You know what Patrick Ness can do really, really well? Patrick Ness can write good parents. The level of emotional investment I had in Ben and Todd’s relationship from The Knife of Never Letting Go was — I don’t want to say unprecedented, because then I feel like I have to go back and inspect all the parents in every book ever, but pretty close to unprecedented. YA and kids’ books can’t have too much parents, because then how could the kids have adventures?, and grown-up books have all this parent-resentment lying around making matters complicated. But Ben was a really good parent, and in Crash, Max is an excellent parent. His conversations with his daughter Talon (don’t ask me, y’all) feel like real conversations a good parent would have with a ten-year-old.

Patrick Ness: King of Good Fictional Parents

(Not a very snappy title for Patrick Ness. If I were he, I’d put my name in the hat for King of Making You Cry without Being Overtly Sentimental, or maybe King of Not Acting Like It’s Gotta Be a Big Thing to Have a Gay Character, or King of Gut-Punchily Fast-Paced Dystopian Books. Because those are all super snappy.)
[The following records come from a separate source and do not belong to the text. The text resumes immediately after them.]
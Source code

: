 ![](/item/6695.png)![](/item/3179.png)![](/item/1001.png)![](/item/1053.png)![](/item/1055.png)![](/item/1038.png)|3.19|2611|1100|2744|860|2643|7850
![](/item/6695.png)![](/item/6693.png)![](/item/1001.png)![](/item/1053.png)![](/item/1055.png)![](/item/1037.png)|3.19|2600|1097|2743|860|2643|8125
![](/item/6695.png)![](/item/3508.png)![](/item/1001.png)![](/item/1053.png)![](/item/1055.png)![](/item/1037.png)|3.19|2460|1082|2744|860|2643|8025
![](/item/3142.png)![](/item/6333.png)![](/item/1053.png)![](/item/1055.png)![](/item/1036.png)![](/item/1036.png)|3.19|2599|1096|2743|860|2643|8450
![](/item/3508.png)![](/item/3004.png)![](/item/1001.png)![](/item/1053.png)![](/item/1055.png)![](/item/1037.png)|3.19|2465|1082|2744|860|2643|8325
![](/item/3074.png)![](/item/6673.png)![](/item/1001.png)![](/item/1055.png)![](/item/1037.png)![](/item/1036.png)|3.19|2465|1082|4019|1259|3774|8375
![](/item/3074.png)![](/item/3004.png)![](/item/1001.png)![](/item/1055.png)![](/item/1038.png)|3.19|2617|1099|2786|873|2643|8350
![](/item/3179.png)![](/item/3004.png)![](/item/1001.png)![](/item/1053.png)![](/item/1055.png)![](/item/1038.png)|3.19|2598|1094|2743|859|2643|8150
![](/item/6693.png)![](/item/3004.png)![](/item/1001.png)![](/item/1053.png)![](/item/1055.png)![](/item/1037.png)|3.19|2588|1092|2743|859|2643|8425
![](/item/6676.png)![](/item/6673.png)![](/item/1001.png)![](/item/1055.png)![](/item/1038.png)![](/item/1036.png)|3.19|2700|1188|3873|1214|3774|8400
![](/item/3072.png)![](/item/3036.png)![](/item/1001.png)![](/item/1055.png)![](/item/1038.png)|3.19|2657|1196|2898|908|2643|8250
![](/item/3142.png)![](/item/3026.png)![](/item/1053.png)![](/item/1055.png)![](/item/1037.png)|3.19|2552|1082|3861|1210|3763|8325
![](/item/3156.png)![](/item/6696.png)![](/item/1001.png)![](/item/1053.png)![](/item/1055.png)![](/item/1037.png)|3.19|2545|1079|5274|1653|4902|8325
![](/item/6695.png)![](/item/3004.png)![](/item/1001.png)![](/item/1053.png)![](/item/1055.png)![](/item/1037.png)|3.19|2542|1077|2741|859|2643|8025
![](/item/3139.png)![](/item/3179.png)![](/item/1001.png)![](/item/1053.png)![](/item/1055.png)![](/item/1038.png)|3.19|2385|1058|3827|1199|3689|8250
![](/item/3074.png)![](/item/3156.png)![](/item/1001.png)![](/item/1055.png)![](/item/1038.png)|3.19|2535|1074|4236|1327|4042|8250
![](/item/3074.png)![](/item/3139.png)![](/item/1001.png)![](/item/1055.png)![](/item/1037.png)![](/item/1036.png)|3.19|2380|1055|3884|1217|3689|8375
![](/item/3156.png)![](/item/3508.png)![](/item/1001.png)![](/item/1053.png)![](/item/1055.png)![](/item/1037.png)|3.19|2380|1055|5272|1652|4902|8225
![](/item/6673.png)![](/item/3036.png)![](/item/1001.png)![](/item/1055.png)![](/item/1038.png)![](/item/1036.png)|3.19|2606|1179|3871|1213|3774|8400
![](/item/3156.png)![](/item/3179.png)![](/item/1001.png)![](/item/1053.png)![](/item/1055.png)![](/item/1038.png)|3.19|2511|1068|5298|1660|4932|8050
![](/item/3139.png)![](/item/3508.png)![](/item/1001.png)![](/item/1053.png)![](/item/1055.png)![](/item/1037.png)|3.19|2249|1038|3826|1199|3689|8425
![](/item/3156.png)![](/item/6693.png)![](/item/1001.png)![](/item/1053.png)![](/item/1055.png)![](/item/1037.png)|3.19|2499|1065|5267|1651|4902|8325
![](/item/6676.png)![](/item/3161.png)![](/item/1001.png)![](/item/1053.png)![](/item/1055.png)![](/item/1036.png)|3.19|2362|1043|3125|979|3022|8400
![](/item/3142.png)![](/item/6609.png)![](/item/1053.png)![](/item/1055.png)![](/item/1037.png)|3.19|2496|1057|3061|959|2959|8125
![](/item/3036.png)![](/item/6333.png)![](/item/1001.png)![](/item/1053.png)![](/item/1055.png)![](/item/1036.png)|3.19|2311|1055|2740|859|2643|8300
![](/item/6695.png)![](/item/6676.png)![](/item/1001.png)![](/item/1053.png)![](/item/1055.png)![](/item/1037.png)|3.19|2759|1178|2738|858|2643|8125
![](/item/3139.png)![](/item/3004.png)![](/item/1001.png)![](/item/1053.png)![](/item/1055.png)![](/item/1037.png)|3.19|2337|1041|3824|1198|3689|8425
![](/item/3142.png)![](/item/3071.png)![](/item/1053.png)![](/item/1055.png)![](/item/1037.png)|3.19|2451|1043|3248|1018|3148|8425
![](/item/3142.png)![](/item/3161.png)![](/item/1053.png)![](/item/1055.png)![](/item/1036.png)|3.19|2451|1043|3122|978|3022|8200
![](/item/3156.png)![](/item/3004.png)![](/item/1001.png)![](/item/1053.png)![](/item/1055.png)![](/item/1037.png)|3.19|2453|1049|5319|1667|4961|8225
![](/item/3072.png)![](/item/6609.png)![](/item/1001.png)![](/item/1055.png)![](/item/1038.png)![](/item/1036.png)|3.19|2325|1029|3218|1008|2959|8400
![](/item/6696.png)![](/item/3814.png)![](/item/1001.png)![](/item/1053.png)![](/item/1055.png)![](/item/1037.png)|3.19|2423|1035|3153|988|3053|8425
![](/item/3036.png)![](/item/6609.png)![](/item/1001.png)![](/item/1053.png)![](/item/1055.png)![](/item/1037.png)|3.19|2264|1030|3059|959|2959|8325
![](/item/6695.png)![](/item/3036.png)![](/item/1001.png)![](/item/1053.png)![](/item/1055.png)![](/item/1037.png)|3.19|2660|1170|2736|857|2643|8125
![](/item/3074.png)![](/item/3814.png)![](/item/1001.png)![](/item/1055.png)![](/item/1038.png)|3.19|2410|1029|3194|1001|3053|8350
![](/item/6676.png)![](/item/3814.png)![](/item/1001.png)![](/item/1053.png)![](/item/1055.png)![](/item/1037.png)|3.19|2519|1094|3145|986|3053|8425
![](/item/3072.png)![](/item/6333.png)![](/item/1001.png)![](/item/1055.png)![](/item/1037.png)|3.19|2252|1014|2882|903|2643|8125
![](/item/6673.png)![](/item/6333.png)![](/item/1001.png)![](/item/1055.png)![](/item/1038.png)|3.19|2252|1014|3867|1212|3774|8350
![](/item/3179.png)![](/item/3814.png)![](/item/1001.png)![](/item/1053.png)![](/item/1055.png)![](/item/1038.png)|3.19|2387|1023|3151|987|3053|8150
On the down side, The Crash of Hennington was extremely weird and rather creepy. For a pretty sex-positive book, it also implied lots of sordid creepy sex, and that puts me off because I’m slightly prudish. The plot, though fairly simple, went dancing about from character to character so fast that I sometimes a little lost track and got frustrated. I’m glad I was able to read the book, for I could certainly see some of the DNA that went into the Chaos Walking trilogy (which are apparently coming eventually to a theater near you), but I don’t think I’ll need to read it again.

Having said that, does anyone want my copy? I acquired it on PaperbackSwap, which seemed literally incredible to me, to the point that I said to myself, “I bet the person who has this book to give away is a book blogger who fell in love with the Chaos Walking books because of Ana, like we all, and then wanted to read Patrick Ness’s first novel.” And I was right. It was Chris. Small world, eh? So I feel like I should pass it along to the blogosphere. Leave a note in the comments if you want it. If more than one person asks for it, I’ll draw names from a hat.